EXERCISE
Only the lines from the first line of the data through the line containing "przełączanie między nimi" belong in the answer, transcribed exactly; pictures do not.

MATERIALS PROVIDED
▬▬▬▬▬▬

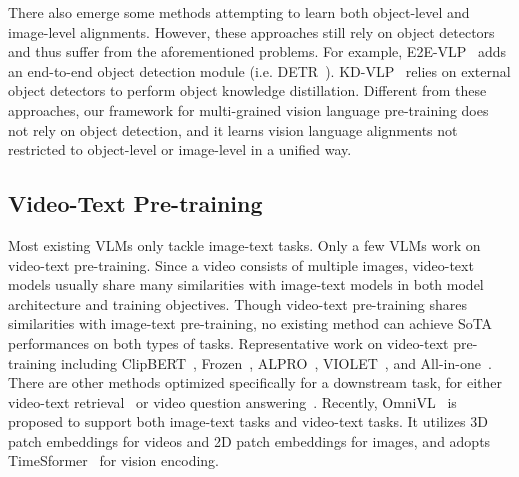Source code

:\documentclass{article}
\begin{document}
There also emerge some methods attempting to learn both object-level and image-level alignments. However, these approaches still rely on object detectors and thus suffer from the aforementioned problems. For example, E2E-VLP~\cite{xu2021e2e} adds an end-to-end object detection module (i.e. DETR~\cite{carion2020end}). KD-VLP~\cite{liu2021kd} relies on external object detectors to perform object knowledge distillation. Different from these approaches, our framework for multi-grained vision language pre-training does not rely on object detection, and it learns vision language alignments not restricted to object-level or image-level in a unified way. 



\subsection{Video-Text Pre-training}
Most existing VLMs only tackle image-text tasks. Only a few VLMs work on video-text pre-training. Since a video consists of multiple images, video-text models usually share many similarities with image-text models in both model architecture and training objectives. Though video-text pre-training shares similarities with image-text pre-training, no existing method can achieve SoTA performances on both types of tasks. Representative work on video-text pre-training including ClipBERT~\cite{lei2021less}, Frozen~\cite{bain2021frozen}, ALPRO~\cite{li2022align}, VIOLET~\cite{fu2021violet}, and All-in-one~\cite{wang2022all}. There are other methods optimized specifically for a downstream task, for either video-text retrieval~\cite{xue2022clip,min2022hunyuan_tvr} or video question answering~\cite{yang2022zero}. Recently, OmniVL~\cite{wang2022omnivl} is proposed to support both image-text tasks and video-text tasks. It utilizes 3D patch embeddings for videos and 2D patch embeddings for images, and adopts TimeSformer~\cite{bertasius2021space} for vision encoding. 
\end{document}

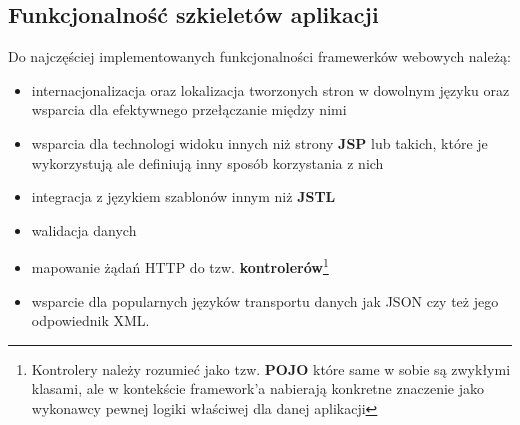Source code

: 	\subsection{Funkcjonalność szkieletów aplikacji}
	
	Do najczęściej implementowanych funkcjonalności framewerków webowych należą:
	\begin{itemize}
		\item internacjonalizacja oraz lokalizacja tworzonych stron w dowolnym języku oraz wsparcia dla efektywnego przełączanie między nimi
		\item wsparcia dla technologi widoku innych niż strony \textbf{JSP} lub takich, które je wykorzystują ale definiują inny sposób korzystania z nich
		\item integracja z językiem szablonów innym niż \textbf{JSTL}
		\item walidacja danych
		\item mapowanie żądań HTTP do tzw. \textbf{kontrolerów}\footnote{Kontrolery należy rozumieć jako tzw. \textbf{POJO} które same w sobie są zwykłymi klasami, ale w kontekście framework'a nabierają konkretne znaczenie jako wykonawcy pewnej logiki właściwej dla danej aplikacji}
		\item wsparcie dla popularnych języków transportu danych jak JSON czy też jego odpowiednik XML. 
	\end{itemize}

▬▬▬▬▬▬

TASK RESPONSE
Source code

:\documentclass{article}
\begin{document}
There also emerge some methods attempting to learn both object-level and image-level alignments. However, these approaches still rely on object detectors and thus suffer from the aforementioned problems. For example, E2E-VLP~\cite{xu2021e2e} adds an end-to-end object detection module (i.e. DETR~\cite{carion2020end}). KD-VLP~\cite{liu2021kd} relies on external object detectors to perform object knowledge distillation. Different from these approaches, our framework for multi-grained vision language pre-training does not rely on object detection, and it learns vision language alignments not restricted to object-level or image-level in a unified way. 



\subsection{Video-Text Pre-training}
Most existing VLMs only tackle image-text tasks. Only a few VLMs work on video-text pre-training. Since a video consists of multiple images, video-text models usually share many similarities with image-text models in both model architecture and training objectives. Though video-text pre-training shares similarities with image-text pre-training, no existing method can achieve SoTA performances on both types of tasks. Representative work on video-text pre-training including ClipBERT~\cite{lei2021less}, Frozen~\cite{bain2021frozen}, ALPRO~\cite{li2022align}, VIOLET~\cite{fu2021violet}, and All-in-one~\cite{wang2022all}. There are other methods optimized specifically for a downstream task, for either video-text retrieval~\cite{xue2022clip,min2022hunyuan_tvr} or video question answering~\cite{yang2022zero}. Recently, OmniVL~\cite{wang2022omnivl} is proposed to support both image-text tasks and video-text tasks. It utilizes 3D patch embeddings for videos and 2D patch embeddings for images, and adopts TimeSformer~\cite{bertasius2021space} for vision encoding. 
\end{document}

Source code

: 	\subsection{Funkcjonalność szkieletów aplikacji}
	
	Do najczęściej implementowanych funkcjonalności framewerków webowych należą:
	\begin{itemize}
		\item internacjonalizacja oraz lokalizacja tworzonych stron w dowolnym języku oraz wsparcia dla efektywnego przełączanie między nimi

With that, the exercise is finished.